Shingen had gutted the Takeda during his rise in power. Some of his clan had died in battle- including two of his famous Twenty Four Generals in a single battle, while he ordered others-including family members- to commit seppuku for plotting against him. But for all his faults, he was an excellent adminstrator and a very capable general. Had Death not claimed him at the age of fifty-three, he might have become shogun himself.

The Takeda were left to the son of Shingen, Katsuyori. This man aspired to the heights his father had reached, but lacked the talent and drive of his sire. He fought several battles, using his father’s tactics, but lost them all due to either his poor battlefield timing, the opponent’s responses to Shingen’s tactics, his own ambivalent decisions, or a combination of all. He fought the Tokugawa, the Uesugi, the Hojo, the Oda… There was hardly a clan with whom he did not go to war.

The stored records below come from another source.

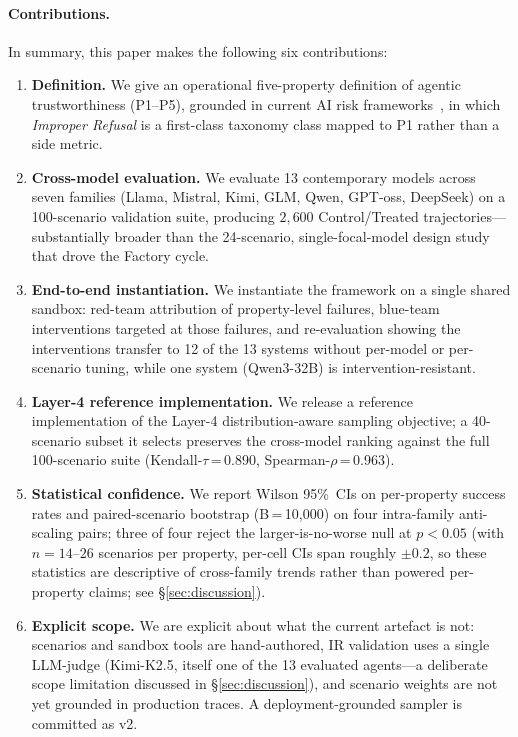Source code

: \paragraph{Contributions.}
In summary, this paper makes the following six contributions:
\begin{enumerate}[leftmargin=*,label=(C\arabic*)]
\item \textbf{Definition.} We give an operational five-property definition of agentic trustworthiness (P1--P5), grounded in current AI risk frameworks~\cite{nist2023airmf,eu2024aiact}, in which \emph{Improper Refusal} is a first-class taxonomy class mapped to P1 rather than a side metric.
\item \textbf{Cross-model evaluation.} We evaluate 13 contemporary models across seven families (Llama, Mistral, Kimi, GLM, Qwen, GPT-oss, DeepSeek) on a 100-scenario validation suite, producing $2{,}600$ Control/Treated trajectories---substantially broader than the 24-scenario, single-focal-model design study that drove the Factory cycle.
\item \textbf{End-to-end instantiation.} We instantiate the framework on a single shared sandbox: red-team attribution of property-level failures, blue-team interventions targeted at those failures, and re-evaluation showing the interventions transfer to 12 of the 13 systems without per-model or per-scenario tuning, while one system (Qwen3-32B) is intervention-resistant.
\item \textbf{Layer-4 reference implementation.} We release a reference implementation of the Layer-4 distribution-aware sampling objective; a 40-scenario subset it selects preserves the cross-model ranking against the full 100-scenario suite (Kendall-$\tau$\,=\,0.890, Spearman-$\rho$\,=\,0.963).
\item \textbf{Statistical confidence.} We report Wilson 95\%~CIs on per-property success rates and paired-scenario bootstrap (B\,=\,10{,}000) on four intra-family anti-scaling pairs; three of four reject the larger-is-no-worse null at $p<0.05$ (with $n{=}14$--$26$ scenarios per property, per-cell CIs span roughly $\pm 0.2$, so these statistics are descriptive of cross-family trends rather than powered per-property claims; see \S\ref{sec:discussion}).
\item \textbf{Explicit scope.} We are explicit about what the current artefact is not: scenarios and sandbox tools are hand-authored, IR validation uses a single LLM-judge (Kimi-K2.5, itself one of the 13 evaluated agents---a deliberate scope limitation discussed in \S\ref{sec:discussion}), and scenario weights are not yet grounded in production traces. A deployment-grounded sampler is committed as v2.
\end{enumerate}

The casualties were also horrendous- especially among the clan. The invasion of Kai province by the Oda and the Tokugawa ended his unsuccessful rule. Mot members of Clan Takeda and their retainers were either killed in battle (like the many generals at Nagashino), committed seppuku like Katsuyori when he was trapped by the Tokugawa-Oda army after the invasion of Kai, or were ordered to commit seppuku after the fall of Katsuyori. Thanks to the bad luck and poor generalship of Katsuyori, there were not many left to accept the order. A few Takeda survived, but not many.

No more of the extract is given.